How This Book Is Organized

This book is broken up into ten chapters, as follows:

Chapter 1 introduces our two heroes. We also give an XML::Simple example for the impatient reader.

Chapter 2 is for the readers who say they know XML but suspect they really don’t. We give a quick summary of where XML came from and how it’s structured. If you really do know XML, you are free to skip this chapter, but don’t complain later that you don’t know a namespace from an en-dash.

Chapter 3 shows how to get information from an XML document and write it back in. Of course, all the interesting stuff happens in between these steps, but you still need to know how to read and write the stuff.

Chapter 4 explains event streams, the efficient core of most XML processing.

Chapter 5 introduces the Simple API for XML processing, a standard interface to event streams.

Chapter 6 is about . . . well, processing trees, the basic structure of all XML documents. We start with simple structures of built-in types and finish with advanced, object-oriented tree models.

Chapter 7 covers the Document Object Model, another standard interface of importance.
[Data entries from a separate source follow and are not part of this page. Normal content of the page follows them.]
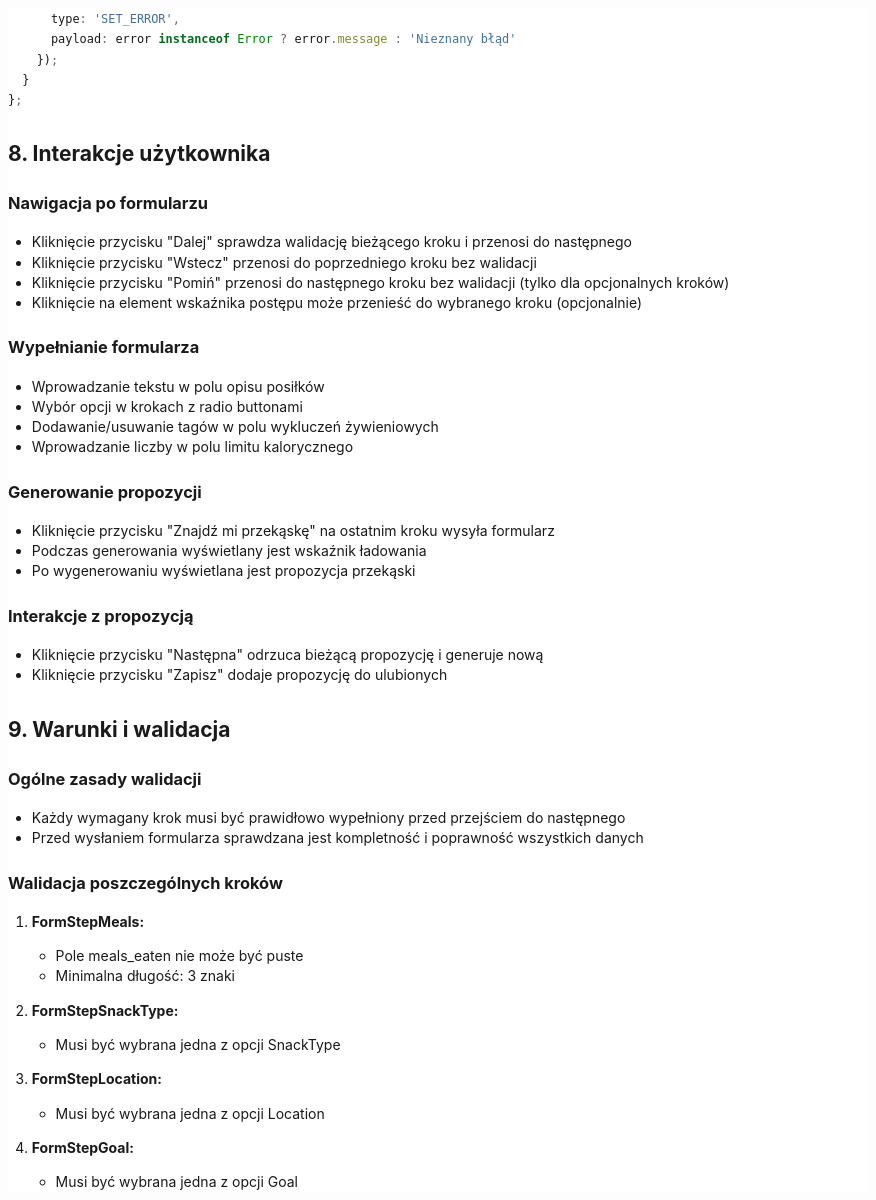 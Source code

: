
 ```typescript
      type: 'SET_ERROR', 
      payload: error instanceof Error ? error.message : 'Nieznany błąd'
    });
  }
};
```

## 8. Interakcje użytkownika
### Nawigacja po formularzu
- Kliknięcie przycisku "Dalej" sprawdza walidację bieżącego kroku i przenosi do następnego
- Kliknięcie przycisku "Wstecz" przenosi do poprzedniego kroku bez walidacji
- Kliknięcie przycisku "Pomiń" przenosi do następnego kroku bez walidacji (tylko dla opcjonalnych kroków)
- Kliknięcie na element wskaźnika postępu może przenieść do wybranego kroku (opcjonalnie)

### Wypełnianie formularza
- Wprowadzanie tekstu w polu opisu posiłków
- Wybór opcji w krokach z radio buttonami
- Dodawanie/usuwanie tagów w polu wykluczeń żywieniowych
- Wprowadzanie liczby w polu limitu kalorycznego

### Generowanie propozycji
- Kliknięcie przycisku "Znajdź mi przekąskę" na ostatnim kroku wysyła formularz
- Podczas generowania wyświetlany jest wskaźnik ładowania
- Po wygenerowaniu wyświetlana jest propozycja przekąski

### Interakcje z propozycją
- Kliknięcie przycisku "Następna" odrzuca bieżącą propozycję i generuje nową
- Kliknięcie przycisku "Zapisz" dodaje propozycję do ulubionych

## 9. Warunki i walidacja
### Ogólne zasady walidacji
- Każdy wymagany krok musi być prawidłowo wypełniony przed przejściem do następnego
- Przed wysłaniem formularza sprawdzana jest kompletność i poprawność wszystkich danych

### Walidacja poszczególnych kroków
1. **FormStepMeals:**
   - Pole meals_eaten nie może być puste
   - Minimalna długość: 3 znaki

2. **FormStepSnackType:**
   - Musi być wybrana jedna z opcji SnackType

3. **FormStepLocation:**
   - Musi być wybrana jedna z opcji Location

4. **FormStepGoal:**
   - Musi być wybrana jedna z opcji Goal
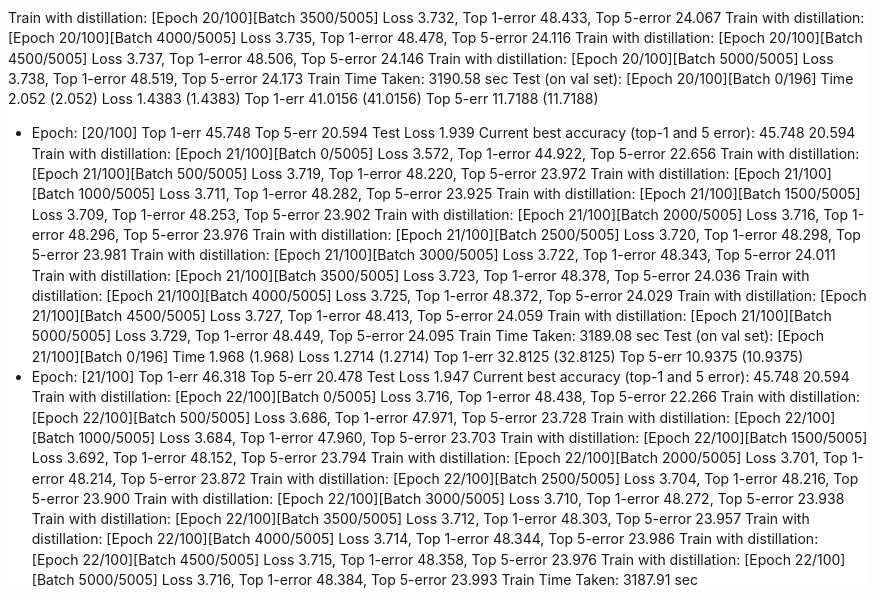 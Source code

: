   Train with distillation: [Epoch 20/100][Batch 3500/5005]	 Loss 3.732, Top 1-error 48.433, Top 5-error 24.067
  Train with distillation: [Epoch 20/100][Batch 4000/5005]	 Loss 3.735, Top 1-error 48.478, Top 5-error 24.116
  Train with distillation: [Epoch 20/100][Batch 4500/5005]	 Loss 3.737, Top 1-error 48.506, Top 5-error 24.146
  Train with distillation: [Epoch 20/100][Batch 5000/5005]	 Loss 3.738, Top 1-error 48.519, Top 5-error 24.173
  Train 	 Time Taken: 3190.58 sec
  Test (on val set): [Epoch 20/100][Batch 0/196]	Time 2.052 (2.052)	Loss 1.4383 (1.4383)	Top 1-err 41.0156 (41.0156)	Top 5-err 11.7188 (11.7188)
* Epoch: [20/100]	 Top 1-err 45.748  Top 5-err 20.594	 Test Loss 1.939
  Current best accuracy (top-1 and 5 error): 45.748 20.594
  Train with distillation: [Epoch 21/100][Batch 0/5005]	 Loss 3.572, Top 1-error 44.922, Top 5-error 22.656
  Train with distillation: [Epoch 21/100][Batch 500/5005]	 Loss 3.719, Top 1-error 48.220, Top 5-error 23.972
  Train with distillation: [Epoch 21/100][Batch 1000/5005]	 Loss 3.711, Top 1-error 48.282, Top 5-error 23.925
  Train with distillation: [Epoch 21/100][Batch 1500/5005]	 Loss 3.709, Top 1-error 48.253, Top 5-error 23.902
  Train with distillation: [Epoch 21/100][Batch 2000/5005]	 Loss 3.716, Top 1-error 48.296, Top 5-error 23.976
  Train with distillation: [Epoch 21/100][Batch 2500/5005]	 Loss 3.720, Top 1-error 48.298, Top 5-error 23.981
  Train with distillation: [Epoch 21/100][Batch 3000/5005]	 Loss 3.722, Top 1-error 48.343, Top 5-error 24.011
  Train with distillation: [Epoch 21/100][Batch 3500/5005]	 Loss 3.723, Top 1-error 48.378, Top 5-error 24.036
  Train with distillation: [Epoch 21/100][Batch 4000/5005]	 Loss 3.725, Top 1-error 48.372, Top 5-error 24.029
  Train with distillation: [Epoch 21/100][Batch 4500/5005]	 Loss 3.727, Top 1-error 48.413, Top 5-error 24.059
  Train with distillation: [Epoch 21/100][Batch 5000/5005]	 Loss 3.729, Top 1-error 48.449, Top 5-error 24.095
  Train 	 Time Taken: 3189.08 sec
  Test (on val set): [Epoch 21/100][Batch 0/196]	Time 1.968 (1.968)	Loss 1.2714 (1.2714)	Top 1-err 32.8125 (32.8125)	Top 5-err 10.9375 (10.9375)
* Epoch: [21/100]	 Top 1-err 46.318  Top 5-err 20.478	 Test Loss 1.947
  Current best accuracy (top-1 and 5 error): 45.748 20.594
  Train with distillation: [Epoch 22/100][Batch 0/5005]	 Loss 3.716, Top 1-error 48.438, Top 5-error 22.266
  Train with distillation: [Epoch 22/100][Batch 500/5005]	 Loss 3.686, Top 1-error 47.971, Top 5-error 23.728
  Train with distillation: [Epoch 22/100][Batch 1000/5005]	 Loss 3.684, Top 1-error 47.960, Top 5-error 23.703
  Train with distillation: [Epoch 22/100][Batch 1500/5005]	 Loss 3.692, Top 1-error 48.152, Top 5-error 23.794
  Train with distillation: [Epoch 22/100][Batch 2000/5005]	 Loss 3.701, Top 1-error 48.214, Top 5-error 23.872
  Train with distillation: [Epoch 22/100][Batch 2500/5005]	 Loss 3.704, Top 1-error 48.216, Top 5-error 23.900
  Train with distillation: [Epoch 22/100][Batch 3000/5005]	 Loss 3.710, Top 1-error 48.272, Top 5-error 23.938
  Train with distillation: [Epoch 22/100][Batch 3500/5005]	 Loss 3.712, Top 1-error 48.303, Top 5-error 23.957
  Train with distillation: [Epoch 22/100][Batch 4000/5005]	 Loss 3.714, Top 1-error 48.344, Top 5-error 23.986
  Train with distillation: [Epoch 22/100][Batch 4500/5005]	 Loss 3.715, Top 1-error 48.358, Top 5-error 23.976
  Train with distillation: [Epoch 22/100][Batch 5000/5005]	 Loss 3.716, Top 1-error 48.384, Top 5-error 23.993
  Train 	 Time Taken: 3187.91 sec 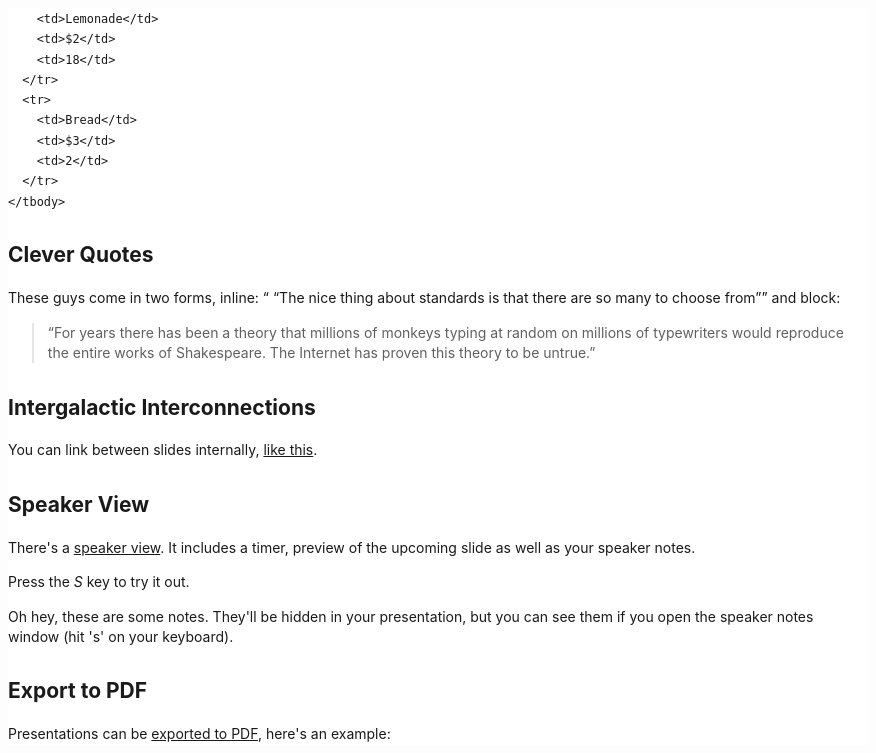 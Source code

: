         <td>Lemonade</td>
        <td>$2</td>
        <td>18</td>
      </tr>
      <tr>
        <td>Bread</td>
        <td>$3</td>
        <td>2</td>
      </tr>
    </tbody>
  </table>
</section>

<section>
  <h2>Clever Quotes</h2>
  <p>
    These guys come in two forms, inline: <q cite="http://searchservervirtualization.techtarget.com/definition/Our-Favorite-Technology-Quotations">
    &ldquo;The nice thing about standards is that there are so many to choose from&rdquo;</q> and block:
  </p>
  <blockquote cite="http://searchservervirtualization.techtarget.com/definition/Our-Favorite-Technology-Quotations">
    &ldquo;For years there has been a theory that millions of monkeys typing at random on millions of typewriters would
    reproduce the entire works of Shakespeare. The Internet has proven this theory to be untrue.&rdquo;
  </blockquote>
</section>

<section>
  <h2>Intergalactic Interconnections</h2>
  <p>
    You can link between slides internally,
    <a href="#/2/3">like this</a>.
  </p>
</section>

<section>
  <h2>Speaker View</h2>
  <p>There's a <a href="https://github.com/hakimel/reveal.js#speaker-notes">speaker view</a>. It includes a timer, preview of the upcoming slide as well as your speaker notes.</p>
  <p>Press the <em>S</em> key to try it out.</p>

  <aside class="notes">
    Oh hey, these are some notes. They'll be hidden in your presentation, but you can see them if you open the speaker notes window (hit 's' on your keyboard).
  </aside>
</section>

<section>
  <h2>Export to PDF</h2>
  <p>Presentations can be <a href="https://github.com/hakimel/reveal.js#pdf-export">exported to PDF</a>, here's an example:</p>
  <iframe src="https://www.slideshare.net/slideshow/embed_code/42840540" width="445" height="355" frameborder="0" marginwidth="0" marginheight="0" scrolling="no" style="border:3px solid #666; margin-bottom:5px; max-width: 100%;" allowfullscreen> </iframe>
</section>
We give examples showing how DOM will make you nimble as a squirrel in any XML tree.

Chapter 8 covers advanced tree processing, including event-tree hybrids and transformation scripts.

Chapter 9 shows existing real-life applications using Perl and XML.

Chapter 10 wraps everything up. Now that you are familiar with the modules, we’ll tell you which to use, why to use them, and what gotchas to avoid.

Resources

While this book aims to cover everything you’ll need to start programming with Perl and XML, modules change, new standards emerge, and you may think of some oddball situation that we haven’t anticipated. Here’s are two other resources you can pursue.

The perl-xml Mailing List

The perl-xml mailing list is the first place to go for finding fellow programmers suffering from the same issues as you. In fact, if you plan to work with Perl and XML in any nontrivial way, you should first subscribe to this list. To subscribe to the list or browse archives of past discussions, visit http://aspn.activestate.com/ASPN/Mail/Browse/Threaded/perl-xml.

You might also want to check out http://www.xmlperl.com, a fairly new web site devoted to the Perl/XML community.

CPAN

Most modules discussed in this book are not distributed with Perl and need to be downloaded from CPAN.

If you’ve worked in Perl at all, you’re familiar with CPAN and how to download and install modules. If you aren’t, head over to http://www.cpan.org. Check out the FAQ first. Get the CPAN module if you don’t already have it (it probably came with your standard Perl distribution).

Font Conventions

Italic is used for URLs, filenames, commands, hostnames, and emphasized words.

Constant width is used for function names, module names, and text that is typed literally.

Constant-width bold is used for user input.

Constant-width italic is used for replaceable text.

How to Contact Us

Please address comments and questions concerning this book to the publisher:

O’Reilly & Associates, Inc.
1005 Gravenstein Highway North
Sebastopol, CA 95472
(800) 998-9938 (in the United States or Canada)
(707) 829-0515 (international or local)
(707) 829-0104 (fax)

There is a web page for this book, which lists errata, examples, or any additional information. You can access this page at:

http://www.oreilly.com/catalog/perlxml

To comment or ask technical questions about this book, send email to:

For more information about books, conferences, Resource Centers, and the O’Reilly Network, see the O’Reilly web site at:

http://www.oreilly.com/

Acknowledgments

Both authors are grateful for the expert guidance from Paula Ferguson, Andy Oram, Jon Orwant, Michel Rodriguez, Simon St.Laurent, Matt Sergeant, Ilya Sterin, Mike Stok, Nat Torkington, and their editor, Linda Mui.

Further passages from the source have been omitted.